Vicki Phillips (born c. 1958) is an American education consultant and former executive vice president and chief education officer of National Geographic who previously served as the director of education for the College Ready program of the Bill & Melinda Gates Foundation and as the Secretary of the Pennsylvania Department of Education.

The first woman to hold the position of superintendent of the School District of Lancaster in Lancaster, Pennsylvania, Phillips observed, when asked during a 2008 interview, what the United States still needed to do to improve student and teacher performance nationwide:
"If you look across the country, you see lots of pockets of excellence. What we don't do well yet is systematically address the policy and practice barriers that continually get in the way. It's a combination of obstacles, from how we think about standards and assessment and curriculum to the way we train and certify people to the way we support and compensate them and get them to stay in the profession. We have to decide as a country that we are going to tackle some of those long-standing barriers."

==Formative years==
Born in Breckenridge County, Kentucky, Phillips graduated from Breckenridge County High School in 1976. Awarded a Bachelor of Science degree in elementary education and special education by Western Kentucky University in 1980, she earned a Master of Arts degree in school psychology from that same institution in 1987. She was then later awarded a Doctor of Education degree in international leadership and educational leadership and management by the University of Lincoln in Lincolnshire, United Kingdom in 2002.

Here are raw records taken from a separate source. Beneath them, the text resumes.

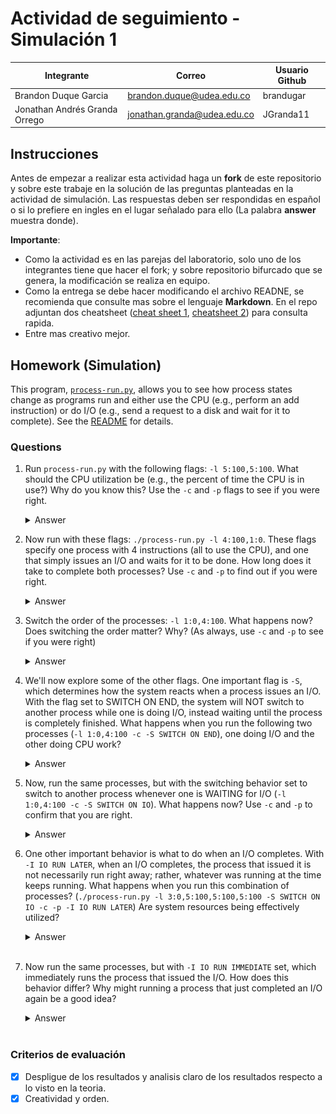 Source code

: # Actividad de seguimiento - Simulación 1

|Integrante|Correo|Usuario Github|
|---|---|---|
|Brandon Duque Garcia|brandon.duque@udea.edu.co|brandugar|
|Jonathan Andrés Granda Orrego|jonathan.granda@udea.edu.co|JGranda11|

## Instrucciones

Antes de empezar a realizar esta actividad haga un **fork** de este repositorio y sobre este trabaje en la solución de las preguntas planteadas en la actividad de simulación. Las respuestas deben ser respondidas en español o si lo prefiere en ingles en el lugar señalado para ello (La palabra **answer** muestra donde).

**Importante**:
* Como la actividad es en las parejas del laboratorio, solo uno de los integrantes tiene que hacer el fork; y sobre repositorio bifurcado que se genera, la modificación se realiza en equipo.
* Como la entrega se debe hacer modificando el archivo READNE, se recomienda que consulte mas sobre el lenguaje **Markdown**. En el repo adjuntan dos cheatsheet ([cheat sheet 1](Markdown_Cheat_Sheet.pdf), [cheatsheet 2](markdown-cheatsheet.pdf)) para consulta rapida.
* Entre mas creativo mejor.

## Homework (Simulation)

This program, [`process-run.py`](process-run.py), allows you to see how process states change as programs run and either use the CPU (e.g., perform an add instruction) or do I/O (e.g., send a request to a disk and wait for it to complete). See the [README](https://github.com/remzi-arpacidusseau/ostep-homework/blob/master/cpu-intro/README.md) for details.

### Questions

1. Run `process-run.py` with the following flags: `-l 5:100,5:100`. What should the CPU utilization be (e.g., the percent of time the CPU is in use?) Why do you know this? Use the `-c` and `-p` flags to see if you were right.
   
   <details>
   <summary>Answer</summary>
   <p>La CPU esta siendo utilizada en todo momento, dado que tenemos 2 procesos y cada uno con el 100% de probabilidad de uso de CPU.
   Por tanto la CPU ejecuta las 5 instrucciones del primer proceso y el proceso 2 se encuentra en estado READY para luego usar la CPU.</p>
      
   <code>process-run.py -l 5:100,5:100</code>

   <img src="image.png" alt="Recursos insuficientes">
   <br>
   
   `process-run.py -l 5:100,5:100 -c -p`
   
   ![alt text](image-1.png)

   </details>

2. Now run with these flags: `./process-run.py -l 4:100,1:0`. These flags specify one process with 4 instructions (all to use the CPU), and one that simply issues an I/O and waits for it to be done. How long does it take to complete both processes? Use `-c` and `-p` to find out if you were right. 
   
   <details>
   <summary>Answer</summary>
   Ambos procesos se tardan ejecutando 11 unidades de tiempo, el primer proceso toma 4 unidades (todas en CPU), el segundo proceso tarda 7 unidades de tiempo 1 en RUN:io, otro en 
   RUN:io_done, y las 5 unidades restantes en estado BLOCKED

   `process-run.py -l 4:100,1:0`
   
   ![image](https://github.com/user-attachments/assets/a21b98ef-b7d5-4e7e-84dc-3839b59ea9b1)
   </details>

3. Switch the order of the processes: `-l 1:0,4:100`. What happens now? Does switching the order matter? Why? (As always, use `-c` and `-p` to see if you were right)
   
   <details>
   <summary>Answer</summary>
      
   Ahora lo que pasa es que, como el primer proceso de la lista tiene un 0% de probabilidades de usar la CPU, hace la llamada a I/O y mientras este esta bloqueado la CPU se va a usar con el siguiente proceso, esto conlleva a que el tiempo de ejecución se reduzca, por que la CPU va a estar menos tiempo desocupada

   `process-run.py -l 1:0,4:100`
      
      ![image](https://github.com/user-attachments/assets/9e2ffa65-8a76-4001-b6d7-c16aa43092cd)

   </details>

5. We'll now explore some of the other flags. One important flag is `-S`, which determines how the system reacts when a process issues an I/O. With the flag set to SWITCH ON END, the system will NOT switch to another process while one is doing I/O, instead waiting until the process is completely finished. What happens when you run the following two processes (`-l 1:0,4:100 -c -S SWITCH ON END`), one doing I/O and the other doing CPU work?
   
   <details>
   <summary>Answer</summary>
   En este caso el tiempo de ejecución no se va a optimizar, el proceso 1 de la lista va a esperar las 5 unidades de tiempo que demora la operación I/O y ningún otro proceso se va a ejecutar, sin importar que la CPU este desocupada el segundo proceso va a estar en estado de READY hasta que el primer proceso haya terminado.

      `./process-run.py -l 1:0,4:100 -c -p  -S SWITCH_ON_END`

      ![image](https://github.com/user-attachments/assets/a1ab2176-c05d-4445-9317-6051a81734aa)


   </details>

6. Now, run the same processes, but with the switching behavior set to switch to another process whenever one is WAITING for I/O (`-l 1:0,4:100 -c -S SWITCH ON IO`). What happens now? Use `-c` and `-p` to confirm that you are right.
   
   <details>
   <summary>Answer</summary>
   Para este caso se optimiza el tiempo de ejecución, el tiempo de ejecución pasa de 11 a 7 unidades de tiempo,asi mismo el porcentaje de uso de la CPU aumenta a un 85.71% 
   <br>

   `./process-run.py -l 1:0,4:100 -c -p -S SWITCH_ON_IO`
   
   ![image](https://github.com/user-attachments/assets/35270f7d-f446-4c43-8659-72a3ad3ebede)


   </details>

7. One other important behavior is what to do when an I/O completes. With `-I IO RUN LATER`, when an I/O completes, the process that issued it is not necessarily run right away; rather, whatever was running at the time keeps running. What happens when you run this combination of processes? (`./process-run.py -l 3:0,5:100,5:100,5:100 -S SWITCH ON IO -c -p -I IO RUN LATER`) Are system resources being effectively utilized?
   
   <details>
   <summary>Answer</summary>
   Lo que ocurre es que el proceso que implica 3 instrucciones de I/O debe esperar para ejecutarse, al ejecutar el primer llamado de I/O cuando pasa a estado de BLOCKED se aprovecha el uso de la CPU ejecutandose el resto de procesos, una vez ejecutados estos procesos, volvemos a realizar el segundo llamado I/O, dado que no hay procesos restantes se desaprovechan las 10 unidades de tiempo restantes, lo que nos lleva a concluir que no se utilizan eficazmente los recursos.

      `./process-run.py -l 3:0,5:100,5:100,5:100 -S SWITCH ON IO -c -p -I IO RUN LATER`
   
     ![image](https://github.com/user-attachments/assets/c01dfa61-9dbb-48e1-b4c6-bd58026f490e)


   </details>
   <br>

8. Now run the same processes, but with `-I IO RUN IMMEDIATE` set, which immediately runs the process that issued the I/O. How does this behavior differ? Why might running a process that just completed an I/O again be a good idea?
   
   <details>
   <summary>Answer</summary>
   Para este caso el tiempo de ejecucion se optimiza de muy buena manera, ya que la CPU esta siendo utilizada el 100% de la ejecución. Por tanto la idea de volver de inmediato al proceso que completa la operación I/O es rotundamente exitosa
   

   `./process-run.py -l 3:0,5:100,5:100,5:100 -S SWITCH_ON_IO -c -p -I IO_RUN_IMMEDIATE`
      
   ![image](https://github.com/user-attachments/assets/5d856274-57a7-4b9b-89e1-618790d8a574)

   </details>
   <br>


### Criterios de evaluación
- [x] Despligue de los resultados y analisis claro de los resultados respecto a lo visto en la teoria.
- [x] Creatividad y orden.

She has also been the recipient of multiple honorary degrees, including an Honorary Doctor of Public Service degree from Western Kentucky University in May 2010, an Honorary Doctor of Education from the University of Lincoln and an Honorary Doctor of Humane Letters from Misericordia University.

==Career==
From 1978 to 1980, she was employed as the director of developmental training for Panorama in Bowling Green, Kentucky. She oversaw the delivery of educational programs for individuals with disabilities at this intermediate care facility.

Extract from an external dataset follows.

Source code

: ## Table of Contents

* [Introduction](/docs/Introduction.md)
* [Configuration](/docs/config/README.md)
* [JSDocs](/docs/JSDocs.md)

A middle and high school educator with the Simpson County Schools in Franklin, Kentucky from 1981 to 1985, Phillips was subsequently hired by the Kentucky Department of Education in Frankfort, Kentucky as a senior executive. She worked here for seven years during the late 1980s and early 1990s.

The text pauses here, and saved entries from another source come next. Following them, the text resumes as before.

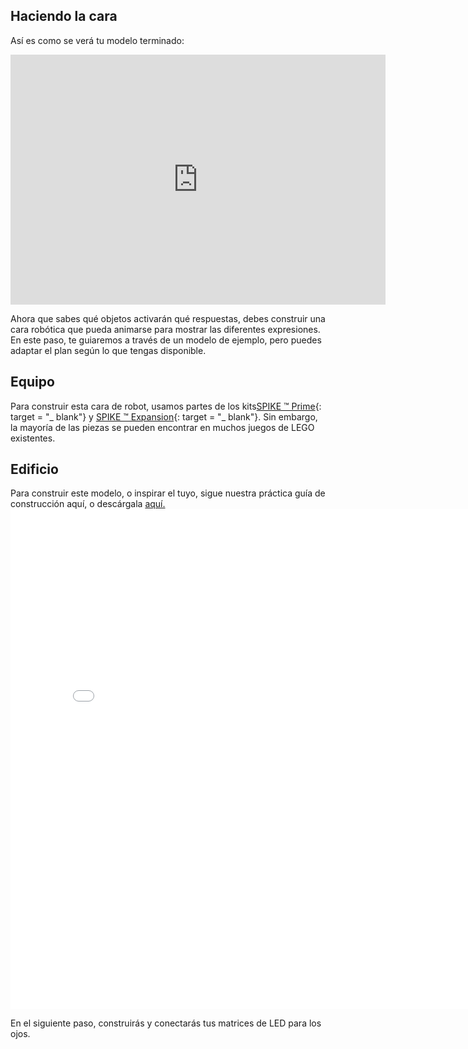 ## Haciendo la cara

Así es como se verá tu modelo terminado:

<iframe src="https://sketchfab.com/models/d0e78282ad3c4436a2ac7a5326983d8b/embed?autospin=0.2&amp;autostart=1" width="600" height="400" frameborder="0"></iframe>

Ahora que sabes qué objetos activarán qué respuestas, debes construir una cara robótica que pueda animarse para mostrar las diferentes expresiones. En este paso, te guiaremos a través de un modelo de ejemplo, pero puedes adaptar el plan según lo que tengas disponible.

## Equipo
Para construir esta cara de robot, usamos partes de los kits[SPIKE ™ Prime](https://education.lego.com/en-gb/product/spike-prime){: target = "_ blank"} y [SPIKE ™ Expansion](https://education.lego.com/en-gb/products/lego-education-spike-prime-expansion-set/45680){: target = "_ blank"}. Sin embargo, la mayoría de las piezas se pueden encontrar en muchos juegos de LEGO existentes.

## Edificio
Para construir este modelo, o inspirar el tuyo, sigue nuestra práctica guía de construcción aquí, o descárgala [aquí.](images/robot_face.pdf)
<embed src="images/robot_face.pdf" width="800"  height="800" alt="pdf" pluginspage="http://www.adobe.com/products/acrobat/readstep2.html">
  </p> 
  
  <p spaces-before="0">
    En el siguiente paso, construirás y conectarás tus matrices de LED para los ojos.
  </p>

From 1993 to 1995, she served as deputy director and chief of staff of the National Alliance for Restructuring Education initiative that was sponsored by the National Center on Education and the Economy in Washington, D.C.

She was then appointed as executive director of the Partnership for Reform, an initiative of Greater Philadelphia First that was established to improve the quality of education in public schools across the city of Philadelphia, Pennsylvania. She held that position from 1995 to July 1998, when she was appointed as the superintendent of schools of the School District of Lancaster in Lancaster, Pennsylvania. She was the first woman to hold that position.

Phillips was then nominated by Pennsylvania Governor Ed Rendell to become Secretary of the Pennsylvania Department of Education, a position she held from January 2003 to June 2004.

She left Pennsylvania to become the superintendent of Portland Public Schools in Portland, Oregon, following an intense recruiting effort by that school system, which initially awarded her an annual salary of $203,000, a substantial increase from the $115,533 she was paid by the Commonwealth of Pennsylvania. She served in that capacity until August 2007, when she was hired by the Bill & Melinda Gates Foundation as director of its College Ready program. She remained with the Gates Foundation until December 2015.

In January 2019, she was hired by National Geographic to serve as its executive vice president and chief education officer, and served in this capacity until January 2022. She currently owns and operates her own private education consulting firm.